Business risk is influenced by numerous factors, including sales volume,
per-unit price, input costs, competition, overall economic climate and
government regulations. A company with a higher business risk should choose a
capital structure that has a lower debt ratio to ensure that it can meet its
financial obligations at all times.
Investors in a company are
exposed not only to business risk, but also to financial risk, liquidity risk,
systematic risk, exchange-rate risk and country-specific risk. To calculate
business risk, analysts use four simple ratios: contribution margin, operation
leverage effect, financial leverage effect and total leverage effect. For more
complex calculations, analysts can incorporate statistical methods.

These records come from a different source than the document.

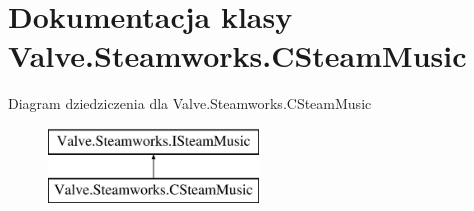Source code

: \hypertarget{class_valve_1_1_steamworks_1_1_c_steam_music}{}\section{Dokumentacja klasy Valve.\+Steamworks.\+C\+Steam\+Music}
\label{class_valve_1_1_steamworks_1_1_c_steam_music}
Diagram dziedziczenia dla Valve.\+Steamworks.\+C\+Steam\+Music\begin{figure}[H]
\begin{center}
\leavevmode
\includegraphics[height=2.000000cm]{class_valve_1_1_steamworks_1_1_c_steam_music}
\end{center}
\end{figure}

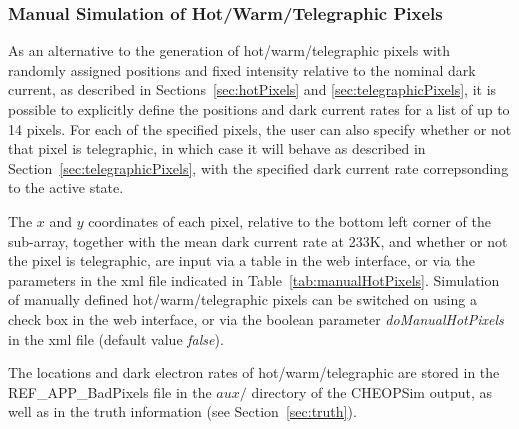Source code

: \documentclass[11pt]{article}      %
\def\HCode#1{}
\def\htmlanchor#1{\HCode{<a id="#1"></a>}}
\begin{document}
\htmlanchor{manualHotPixels}
\subsubsection{Manual Simulation of Hot/Warm/Telegraphic Pixels}
\label{sec:manualHotPixels}

As an alternative to the generation of hot/warm/telegraphic pixels with randomly assigned positions and fixed intensity relative to the nominal dark current, as described in Sections~\ref{sec:hotPixels} and \ref{sec:telegraphicPixels}, it is possible to explicitly define the positions and dark current rates for a list of up to 14 pixels. For each of the specified pixels, the user can also specify whether or not that pixel is telegraphic, in which case it will behave as described in Section~\ref{sec:telegraphicPixels}, with the specified dark current rate correpsonding to the active state.

The $x$ and $y$ coordinates of each pixel, relative to the bottom left corner of the sub-array, together with the mean dark current rate at 233K, and whether or not the pixel is telegraphic, are input via a table in the web interface, or via the parameters in the xml file indicated in Table~\ref{tab:manualHotPixels}. Simulation of manually defined hot/warm/telegraphic pixels can be switched on using a check box in the web interface, or via the boolean parameter {\it doManualHotPixels} in the xml file (default value {\it false}).

The locations and dark electron rates of hot/warm/telegraphic are stored in the REF\_APP\_BadPixels file in the $aux/$ directory of the CHEOPSim output, as well as in the truth information (see Section~\ref{sec:truth}).
\end{document}
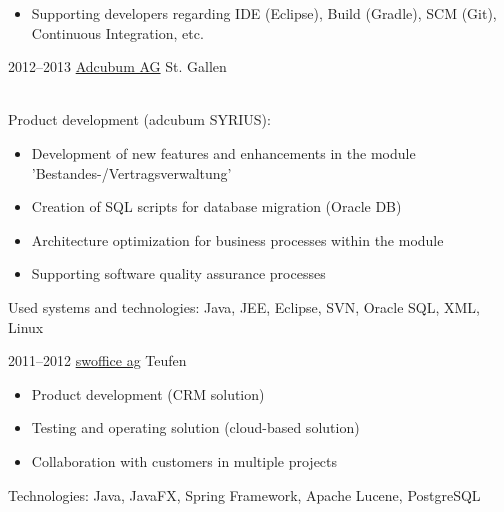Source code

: \documentclass[]{cv-style}
\begin{document}
\begin{entrylist}
{\begin{itemize}
    \item Supporting developers regarding IDE (Eclipse), Build (Gradle), SCM (Git), Continuous Integration, etc.
  \end{itemize}}
\entry
  {2012--2013}
  {\href{https://www.adcubum.com}{Adcubum AG}}
  {St. Gallen}
  {\\
  Product development (adcubum SYRIUS):
  \begin{itemize}
    \item Development of new features and enhancements in the module \\'Bestandes-/Vertragsverwaltung'
    \item Creation of SQL scripts for database migration (Oracle DB)
    \item Architecture optimization for business processes within the module
    \item Supporting software quality assurance processes
  \end{itemize}
  Used systems and technologies: Java, JEE, Eclipse, SVN, Oracle SQL, XML, Linux}
\entry
  {2011--2012}
  {\href{https://www.swoffice.ch/}{swoffice ag}}
  {Teufen}
  {
  \begin{itemize}
  	\item Product development (CRM solution)
  	\item Testing and operating solution (cloud-based solution)
  	\item Collaboration with customers in multiple projects
  \end{itemize}
  Technologies: Java, JavaFX, Spring Framework, Apache Lucene, PostgreSQL}
\end{entrylist}
\end{document}
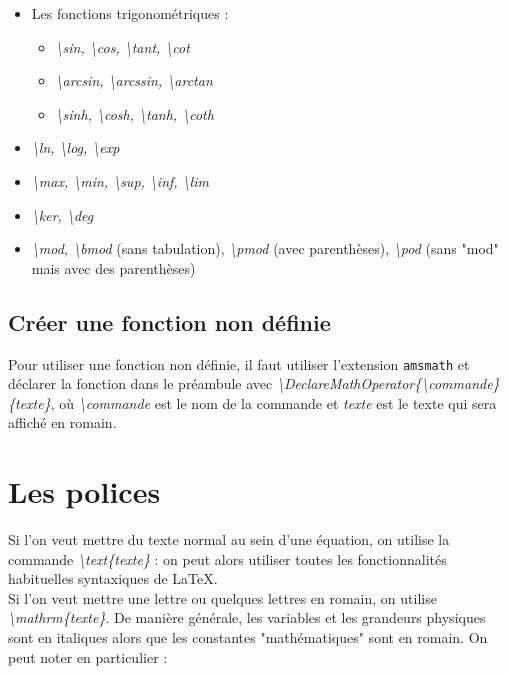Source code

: \documentclass[a4paper, 10pt]{book}
\begin{document}
\begin{itemize}
\item Les fonctions trigonométriques : 
\begin{itemize}
\item \textit{\textbackslash sin, \textbackslash cos, \textbackslash tant, \textbackslash cot} 
\item \textit{\textbackslash arcsin, \textbackslash arcssin, \textbackslash arctan}
\item \textit{\textbackslash sinh, \textbackslash cosh, \textbackslash tanh, \textbackslash coth}
\end{itemize}
\item \textit{\textbackslash ln, \textbackslash log, \textbackslash exp}
\item \textit{\textbackslash max, \textbackslash min, \textbackslash sup, \textbackslash inf, \textbackslash lim}
\item \textit{\textbackslash ker, \textbackslash deg}
\item \textit{\textbackslash mod, \textbackslash bmod} (sans tabulation), \textit{\textbackslash pmod} (avec parenthèses), \textit{\textbackslash pod} (sans "mod" mais avec des parenthèses)
\end{itemize}

\subsection{Créer une fonction non définie}

Pour utiliser une fonction non définie, il faut utiliser l'extension \texttt{amsmath} et déclarer la fonction dans le préambule avec \textit{\textbackslash DeclareMathOperator\{\textbackslash commande\}\{texte\}}, où \textit{\textbackslash commande} est le nom de la commande et \textit{texte} est le texte qui sera affiché en romain.

\section{Les polices}

Si l'on veut mettre du texte normal au sein d'une équation, on utilise la commande \textit{\textbackslash text\{texte\}} : on peut alors utiliser toutes les fonctionnalités habituelles syntaxiques de \LaTeX. \\ 
Si l'on veut mettre une lettre ou quelques lettres en romain, on utilise \textit{\textbackslash mathrm\{texte\}}. De manière générale, les variables et les grandeurs physiques sont en italiques alors que les constantes "mathématiques" sont en romain. On peut noter en particulier : \\
\end{document}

Business risks can be classified by the influence by two
major risks: internal
risks (risks
arising from the events taking place within the organization) and external risks (risks arising from the events
taking place outside the organization).
Internal risks
arise from factors (endogenous variables, which can be controlled) such as
human factors (talent management, strikes), technological factors (emerging
technologies), physical factors (failure of machines, fire or theft),
operational factors (access to credit, cost cutting, advertisement). External risks arise from factors
(exogenous variables, which cannot be controlled) such as economic factors
(market risks, pricing pressure), natural factors (floods, earthquakes),
political factors (compliance and regulations of government).
Classification
The Business risk is classified into different 5 main
types
1) Strategic Risk: They are the risks associated with the
operations of that particular industry. These kind of risks arise from
a) Business Environment:
Buyers and sellers interacting to buy and sell goods and services, changes in
supply and demand, competitive structures and introduction of new technologies.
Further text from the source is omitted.